Does sodium restriction decrease mortality rates or the risk of cardiovascular disease?

  • It does not appear that eating a salt restricted diet decreases the risk of heart disease or death.
  • Reference -Dietary sodium intake and mortality: the National Health and Nutrition Examination Survey (NHANES I) Alderman, Michael H et al. The Lancet, Volume 351, Issue 9105, 781 – 785
Does age matter when eating a high salt diet?
  • Dutch studies show that children who eat salt have an increased risk of developing high blood pressure as adults.
  • This was an older longitudinal study. Reference BMJ. 1990 Apr 7;300(6729):899-902. Sodium and potassium intake and blood pressure change in childhood Geleijnse JM1, Grobbee DE, Hofman A.

Is sea salt or Himalayan salt healthier than table salt?

  • Sea salt comes from water whereas most table salts come from underground mines.
  • Himalayan salt comes from caves.
  • Sea salts and Himalayan salts have not been processed so they contain more trace elements than table salt.
  • There are no scientific studies to show that Himalayan or sea salts are healthier for you. There may be more minerals but these minerals can be supplied through other sources.
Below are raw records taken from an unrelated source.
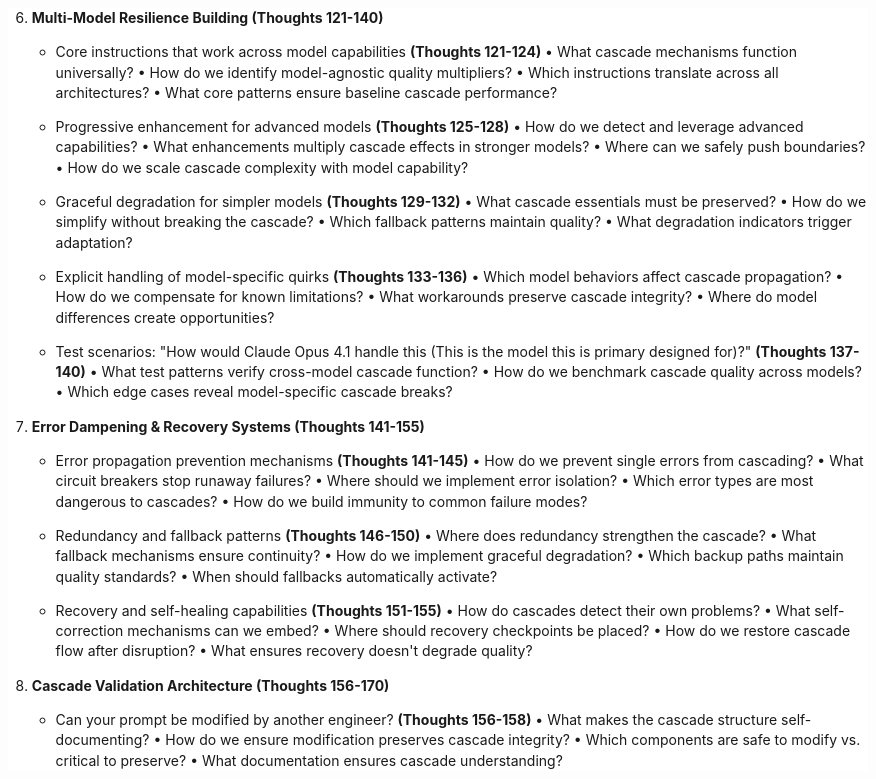 6. **Multi-Model Resilience Building (Thoughts 121-140)**
   - Core instructions that work across model capabilities **(Thoughts 121-124)**
     • What cascade mechanisms function universally?
     • How do we identify model-agnostic quality multipliers?
     • Which instructions translate across all architectures?
     • What core patterns ensure baseline cascade performance?
     
   - Progressive enhancement for advanced models **(Thoughts 125-128)**
     • How do we detect and leverage advanced capabilities?
     • What enhancements multiply cascade effects in stronger models?
     • Where can we safely push boundaries?
     • How do we scale cascade complexity with model capability?
     
   - Graceful degradation for simpler models **(Thoughts 129-132)**
     • What cascade essentials must be preserved?
     • How do we simplify without breaking the cascade?
     • Which fallback patterns maintain quality?
     • What degradation indicators trigger adaptation?
     
   - Explicit handling of model-specific quirks **(Thoughts 133-136)**
     • Which model behaviors affect cascade propagation?
     • How do we compensate for known limitations?
     • What workarounds preserve cascade integrity?
     • Where do model differences create opportunities?
     
   - Test scenarios: "How would Claude Opus 4.1 handle this (This is the model this is primary designed for)?" **(Thoughts 137-140)**
     • What test patterns verify cross-model cascade function?
     • How do we benchmark cascade quality across models?
     • Which edge cases reveal model-specific cascade breaks?

7. **Error Dampening & Recovery Systems (Thoughts 141-155)**
   - Error propagation prevention mechanisms **(Thoughts 141-145)**
     • How do we prevent single errors from cascading?
     • What circuit breakers stop runaway failures?
     • Where should we implement error isolation?
     • Which error types are most dangerous to cascades?
     • How do we build immunity to common failure modes?
     
   - Redundancy and fallback patterns **(Thoughts 146-150)**
     • Where does redundancy strengthen the cascade?
     • What fallback mechanisms ensure continuity?
     • How do we implement graceful degradation?
     • Which backup paths maintain quality standards?
     • When should fallbacks automatically activate?
     
   - Recovery and self-healing capabilities **(Thoughts 151-155)**
     • How do cascades detect their own problems?
     • What self-correction mechanisms can we embed?
     • Where should recovery checkpoints be placed?
     • How do we restore cascade flow after disruption?
     • What ensures recovery doesn't degrade quality?

8. **Cascade Validation Architecture (Thoughts 156-170)**
   - Can your prompt be modified by another engineer? **(Thoughts 156-158)**
     • What makes the cascade structure self-documenting?
     • How do we ensure modification preserves cascade integrity?
     • Which components are safe to modify vs. critical to preserve?
     • What documentation ensures cascade understanding?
What is in our table salt?

  • Our table salt contains a number of additives which help prevent clumping.
  • Iodine was added to table salt in the early 1900’s to help prevent thyroid deficiency.
  • Low iodine levels can affect your heart and increase the risk of mental retardation in children of women who were iodine deficient during their pregnancy.
  • Sea or Himalayan salt does not contain iodine.

Foods that have a high salt load

  • Smoked, cured, salted or canned meats and fish such as bacon, cold cuts, ham, frankfurters, sausage, sardines, caviar, and anchovies.
  • Frozen dinners
  • Canned vegetables and beans
  • bouillon
  • Salted nuts
  • Buttermilk
  • Processed cheese
  • Cottage cheese
  • Salted chips and crackers
  • Processed foods out of a box
  • Soy sauce and marinades
  • Bottled salad dressings
  • Salted butter or margarine
  • Pickled vegetables such as olives, pickles, sauerkraut.

What can you do to avoid highly salted foods?

  • Read labels on the food you are buying.
  • Drain and wash canned foods such as beans to reduce the sodium level.
  • Eating potassium-rich foods may reduce the risk of elevated blood pressure from salt intake. Reference -American Heart Association

Some restaurants are required to display the amount of salt in the food they serve, take notice of this information if it is available.

According to NPR, “New York City Health Department says chain restaurants with 15 or more locations must display a salt shaker icon next to menu items or combo meals that contain 2,300 milligrams of sodium or more.”

Note that salt substitutes may contain potassium. This is an important point if you are on a low potassium diet.